Cellphone providers regularly send text alerts and other messages to users. These messages might be a warning that you are approaching your data limit or that your monthly bill is ready. Here is a message I just got the other day from Verizon with a friendly heads up that my bill is ready. Pretty convenient, right?
Just one problem. You really have no idea if this is actually from your legitimate cellphone provider or where the link might take you! And here's the reality: In your busy life, it is very tempting to just click on the link and enter your login credentials, right? Guess what? If this message is from a hacker, you just gave away the keys to your cellphone account and perhaps everything else that goes with it perhaps even your credit card numbers.

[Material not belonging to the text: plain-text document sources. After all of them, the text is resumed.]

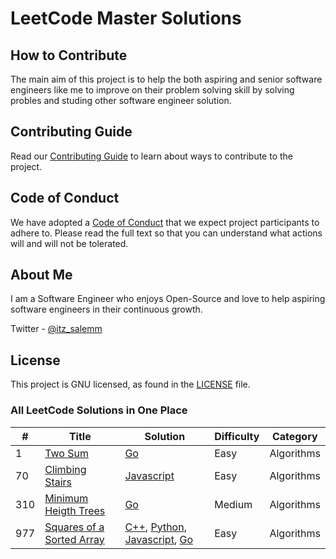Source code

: # LeetCode Master Solutions

## How to Contribute

The main aim of this project is to help the both aspiring and senior software engineers like me to improve on their problem solving skill by solving probles and studing other software engineer solution.

## Contributing Guide

Read our [Contributing Guide](./CONTRIBUTING.md) to learn about ways to contribute to the project.

## Code of Conduct

We have adopted a [Code of Conduct](./CODE_OF_CONDUCT.md) that we expect project participants to adhere to. Please read the full text so that you can understand what actions will and will not be tolerated.

## About Me

I am a Software Engineer who enjoys Open-Source and love to help aspiring software engineers in their continuous growth.

Twitter - [@itz_salemm](https://twitter.com/itz_salemm)

## License

This project is GNU licensed, as found in the [LICENSE](LICENSE) file.

### All LeetCode Solutions in One Place

| #   | Title                                                                                 | Solution                                                                                                                                                                                                                  | Difficulty | Category   |
| --- | ------------------------------------------------------------------------------------- | ------------------------------------------------------------------------------------------------------------------------------------------------------------------------------------------------------------------------- | ---------- | ---------- |
| 1   | [Two Sum](https://leetcode.com/problems/two-sum/)                                     | [Go](./Algorithms/go/twoSum.go)                                                                                                                                                                                           | Easy       | Algorithms |
| 70  | [Climbing Stairs](https://leetcode.com/problems/climbing-stairs/)                     | [Javascript](./Algorithms/javascript/climbingStairs.js)                                                                                                                                                                   | Easy       | Algorithms |
| 310 | [Minimum Heigth Trees](https://leetcode.com/problems/minimum-height-trees/)           | [Go](./Algorithms/go/minimumHeightTrees.go)                                                                                                                                                                               | Medium     | Algorithms |
| 977 | [Squares of a Sorted Array](https://leetcode.com/problems/squares-of-a-sorted-array/) | [C++](./Algorithms/cpp/squaresOfASortedArray.cpp), [Python](./Algorithms/python/squaresOfASortedArray.py), [Javascript](./Algorithms/javascript/squaresOfASortedArray.js), [Go](./Algorithms/go/squaresOfASortedArray.go) | Easy       | Algorithms |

Once again, the bad guys have figured out how to exploit a shortcut many of us use, so they can have a chance to rip us off. So take a look at that Verizon message again:
Did you second guess the number it came from? Did you question the link, mobile.vzw.com? Well you should! Turns out it is way too easy for nearly anyone to pretend to be a big company for little or even no expense at all. In the hacking world, this is called "spoofing." By spoofing a customer into thinking they are communicating with a trusted business, the hacker can trick you into handing over your login user names and passwords.
Don't panic yet, because further down I have the simple steps you can take to protect you and yours from this latest trick. But first, you should understand how this works, so you'll know what to look out for. Texts from your cellular provider and other trusted companies and even non-profits often come from short codes. A short code is a four- or five-digit number from which to send a text. Anyone can buy a short code for a couple thousand dollars, but you can also get a 30-day short code trial for free.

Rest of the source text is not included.